It’s not evil to follow the sales numbers and worry about your employees feeding their kids.

And yet the thing is – this is me just turning into work venting now – people still get mad at me. In a personally impersonal way. I field complaints all the time where people tell me how much money they spent and their problem isn’t solved and I’m like I know! You spent your money dumbly like a dumb idiot and now you want my sympathy while you’re giving me attitude? Take my name down… ’cause you’re gonna be writing to customer service about me. I didn’t build the industry, I didn’t make the shoe or advertise the shoe, I didn’t chose the shoe to be in our corporate bullshit store, but sure act like the minimum wage employee you meet face-to-face is the author of all your pain. You righteous avenger, you.

I’ve already quit and everyday multiple times a day I wish I could quit again harder.

Anyway, anything left to say? Did I resolve anything for myself?

One thing I should mention that I don’t talk about enough is injury. Acute injury. If you just ruptured your Achilles, yeah, don’t get into barefoot shoes. Specific injuries, chronic and acute might have different specific needs. The problem is the gen pop has been deliberately mislead as to what’s an injury and what’s a weakness. A lot of things labeled as chronic injuries are in fact just weakness and you fix a weakness by getting stronger not by wrapping everything in a cast.

And because we’re talking about runners I have to say specifically I do not mean mental strength. Fighting through pain is being stupid not being strong. Being strong is your body being able to flourish when doing what you ask of it, not ignoring it. Mentally, if you want to be tougher, be tougher; physically, if you have plantar fasciitis, learn to stretch your fucking calves. Let your body do the work in a controlled way, let it practice, so that it doesn’t catastrophically fail you when it’s suddenly tested.

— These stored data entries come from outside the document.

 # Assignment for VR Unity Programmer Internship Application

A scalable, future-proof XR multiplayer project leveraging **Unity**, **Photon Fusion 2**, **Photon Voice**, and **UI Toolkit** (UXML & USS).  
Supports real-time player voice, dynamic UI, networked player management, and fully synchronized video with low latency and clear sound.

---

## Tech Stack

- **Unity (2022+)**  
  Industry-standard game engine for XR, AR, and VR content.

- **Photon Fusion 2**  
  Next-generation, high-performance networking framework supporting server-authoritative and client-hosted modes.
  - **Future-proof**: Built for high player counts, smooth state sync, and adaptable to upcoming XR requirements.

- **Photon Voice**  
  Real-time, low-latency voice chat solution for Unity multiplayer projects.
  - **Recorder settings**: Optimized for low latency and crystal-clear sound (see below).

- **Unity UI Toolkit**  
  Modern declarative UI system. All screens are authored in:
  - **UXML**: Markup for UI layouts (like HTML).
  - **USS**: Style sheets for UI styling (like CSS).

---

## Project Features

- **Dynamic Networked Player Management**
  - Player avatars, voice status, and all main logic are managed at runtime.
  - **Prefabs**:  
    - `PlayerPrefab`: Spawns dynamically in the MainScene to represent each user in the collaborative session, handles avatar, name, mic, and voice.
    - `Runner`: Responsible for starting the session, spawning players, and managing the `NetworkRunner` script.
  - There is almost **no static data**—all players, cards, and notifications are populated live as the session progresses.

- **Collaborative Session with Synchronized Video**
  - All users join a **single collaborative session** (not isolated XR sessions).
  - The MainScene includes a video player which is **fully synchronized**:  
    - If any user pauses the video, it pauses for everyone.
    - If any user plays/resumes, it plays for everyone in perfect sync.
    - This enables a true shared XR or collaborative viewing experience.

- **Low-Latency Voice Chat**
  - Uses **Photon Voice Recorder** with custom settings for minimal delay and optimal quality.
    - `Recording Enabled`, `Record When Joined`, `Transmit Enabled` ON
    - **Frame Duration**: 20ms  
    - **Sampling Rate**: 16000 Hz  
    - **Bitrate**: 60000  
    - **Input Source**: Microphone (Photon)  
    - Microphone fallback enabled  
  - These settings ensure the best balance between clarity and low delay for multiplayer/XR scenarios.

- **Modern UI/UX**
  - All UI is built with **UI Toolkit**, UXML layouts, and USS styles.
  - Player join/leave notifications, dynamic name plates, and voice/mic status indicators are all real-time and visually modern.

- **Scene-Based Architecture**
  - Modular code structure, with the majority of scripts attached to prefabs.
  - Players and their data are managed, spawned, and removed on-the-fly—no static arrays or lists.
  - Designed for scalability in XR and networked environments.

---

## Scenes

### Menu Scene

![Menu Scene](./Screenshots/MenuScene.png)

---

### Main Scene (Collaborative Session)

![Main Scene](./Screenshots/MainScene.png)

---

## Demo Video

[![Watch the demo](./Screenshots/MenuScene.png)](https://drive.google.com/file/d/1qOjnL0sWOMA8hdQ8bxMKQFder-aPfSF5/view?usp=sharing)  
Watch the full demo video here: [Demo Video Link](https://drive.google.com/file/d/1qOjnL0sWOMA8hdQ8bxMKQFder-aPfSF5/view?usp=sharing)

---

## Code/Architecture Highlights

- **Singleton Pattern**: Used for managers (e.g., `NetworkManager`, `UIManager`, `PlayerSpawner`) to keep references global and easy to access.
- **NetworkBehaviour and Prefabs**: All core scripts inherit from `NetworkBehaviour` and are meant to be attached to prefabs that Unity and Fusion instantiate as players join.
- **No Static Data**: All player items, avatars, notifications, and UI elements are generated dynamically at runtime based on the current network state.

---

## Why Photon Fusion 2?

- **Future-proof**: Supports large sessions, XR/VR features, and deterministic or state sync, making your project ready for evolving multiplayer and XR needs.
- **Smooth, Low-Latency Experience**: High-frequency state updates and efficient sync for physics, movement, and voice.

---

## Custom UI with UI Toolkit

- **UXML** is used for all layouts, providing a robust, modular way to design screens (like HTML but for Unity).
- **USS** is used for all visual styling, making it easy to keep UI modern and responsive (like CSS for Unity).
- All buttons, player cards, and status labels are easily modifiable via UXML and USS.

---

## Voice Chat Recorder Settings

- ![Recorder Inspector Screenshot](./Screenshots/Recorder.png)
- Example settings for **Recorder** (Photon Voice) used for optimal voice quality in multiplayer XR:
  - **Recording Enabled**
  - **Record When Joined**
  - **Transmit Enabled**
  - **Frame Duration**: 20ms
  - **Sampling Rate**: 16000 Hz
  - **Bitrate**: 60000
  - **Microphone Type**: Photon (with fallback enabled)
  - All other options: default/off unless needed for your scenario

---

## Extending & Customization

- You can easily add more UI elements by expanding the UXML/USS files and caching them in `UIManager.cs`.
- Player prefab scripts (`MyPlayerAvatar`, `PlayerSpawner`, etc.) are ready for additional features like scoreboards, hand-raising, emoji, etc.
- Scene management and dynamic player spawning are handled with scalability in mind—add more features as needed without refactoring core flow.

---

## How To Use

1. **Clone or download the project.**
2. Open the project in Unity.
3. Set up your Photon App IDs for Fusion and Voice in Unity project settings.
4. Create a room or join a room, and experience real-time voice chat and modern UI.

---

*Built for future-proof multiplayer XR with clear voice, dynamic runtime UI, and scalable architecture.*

This has just turned into full on self reinforcement. I’d prefer a post be self exploration that gets me somewhere new but I’ll also take something that makes me feel better about where I am.

I Wish People Understood Running Shoes Aren’t “Good” Shoes

I feel like apologizing for sounding like a broken record but I think it’s because I have to talk about this every day at work, not necessarily that I’ve written about it too many times.

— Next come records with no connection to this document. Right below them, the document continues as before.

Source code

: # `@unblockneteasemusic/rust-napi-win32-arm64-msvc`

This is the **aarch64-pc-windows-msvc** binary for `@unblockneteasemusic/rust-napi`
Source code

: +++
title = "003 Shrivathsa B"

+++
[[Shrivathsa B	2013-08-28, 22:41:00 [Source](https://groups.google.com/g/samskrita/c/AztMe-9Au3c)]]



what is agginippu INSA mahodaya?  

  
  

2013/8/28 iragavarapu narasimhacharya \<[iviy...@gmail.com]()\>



But regardless I will make my points immediately so you don’t have to read the whole thing to benefit – running shoes are specialty shoes, they are not magic cure-all good-for-everything shoes.

  • Running shoes are terrible “Everyday” shoes
  • Running shoes do not have “good” arch support
  • Running shoes are not good work shoes and telling me how many hours you’re on your feet won’t change that
  • Running shoes are terrible gym shoes
  • Running shoes will not “correct” anything about how you move unless the problem was caused by already wearing worse running shoes
  • You do not need to wear “good” running shoes just because you are old

A big part of my frustration comes from the fact those customers keep the lights on, they are actually my job’s core audience, and yet we don’t actually serve them well. The industry tells them we do but at the ground level we’re stuck serving them merely as best we can with terrible options. Like, we don’t even sell good running running shoes let alone good running shoes for non-running shoe problems. It’s like we’re a tennis shop selling badminton rackets to hockey players.

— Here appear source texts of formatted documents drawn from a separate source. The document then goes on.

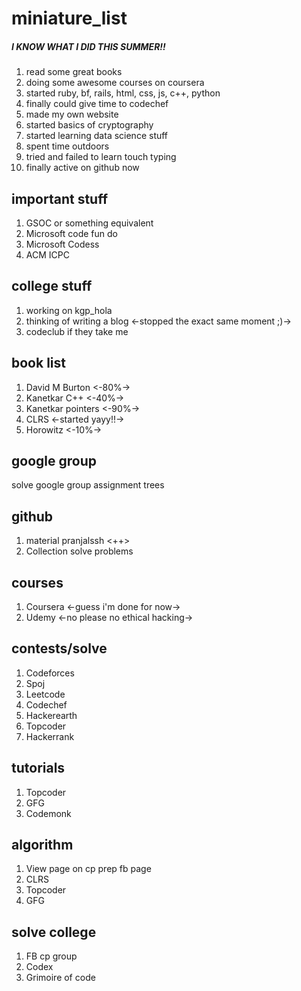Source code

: # miniature_list

##### I KNOW WHAT I DID THIS SUMMER!!
1. read some great books
2. doing some awesome courses on coursera
3. started ruby, bf, rails, html, css, js, c++, python
4. finally could give time to codechef
5. made my own website
6. started basics of cryptography
7. started learning data science stuff
8. spent time outdoors
9. tried and failed to learn touch typing
10. finally active on github now

## important stuff
1. GSOC or something equivalent
2. Microsoft code fun do
3. Microsoft Codess
4. ACM ICPC

## college stuff
1. working on kgp_hola
2. thinking of writing a blog <-stopped the exact same moment ;)->
3. codeclub if they take me

## book list
1. David M Burton <-80%->
2. Kanetkar C++ <-40%->
3. Kanetkar pointers <-90%->
4. CLRS <-started yayy!!->
5. Horowitz <-10%->

## google group
solve google group assignment trees

## github 
1. material pranjalssh <++>
2. Collection solve problems

## courses
1. Coursera <-guess i'm done for now->
2. Udemy <-no please no ethical hacking->

## contests/solve
1. Codeforces
2. Spoj
3. Leetcode
4. Codechef
5. Hackerearth
6. Topcoder
7. Hackerrank

## tutorials
1. Topcoder
2. GFG
3. Codemonk

## algorithm
1. View page on cp prep fb page
2. CLRS
3. Topcoder
3. GFG

## solve college
1. FB cp group
2. Codex
3. Grimoire of code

But that’s a corporate problem and I can’t hope to change that. I can only shout into the void and tell myself that I’m #informing people.

I think there’s two reasons at the heart of the problem. One is just marketing and there’s two sides to that coin too. Athletic shoe marketing obsessively uses words like support, structure, help, comfort, performance and promise you access to your best self; meanwhile medical advertisers treat feet like a Starbucks order where you gotta know if you’re a high arch, wide-foot, over-pronating, heel-striker; which is all nonsense to make you feel overwhelmed.

Now, some people LOVE being the Starbucks order of feet, it makes them feel unique and important. And like so many unique, important people they use tons of words they don’t understand. And those people I don’t think can be helped. At least not by me.

So top-down advertising is a problem. The second part of the problem is bottom-up. People have aches and pains and think athletic shoes will help. But, no, it’s being an athlete that would help. It’s what you do, not what you wear.

People want to walk in and buy the solution to a problem. I’ve learned that I have to sell someone a shoe first before telling them how to solve their problem for free with a few exercises or they will complain about me to national leadership.

Another part of the problem that I should acknowledge though is no one else is even trying to serve the market. Running shoes captured the whole make-feet-feel-good-please market because no one else is trying.

There are actually good running shoe manufacturers making all around great shoes but only marketing to hardcore runners so they don’t occupy enough of the market to be in in stores everywhere; while the Pop-Tart running shoe manufacturers make glorified lifestyle shoes that are actually worse than lifestyle shoes but they market them to everyone. Smartest of all they market them to women. Women make choices for themselves but also for their kids and for their husbands.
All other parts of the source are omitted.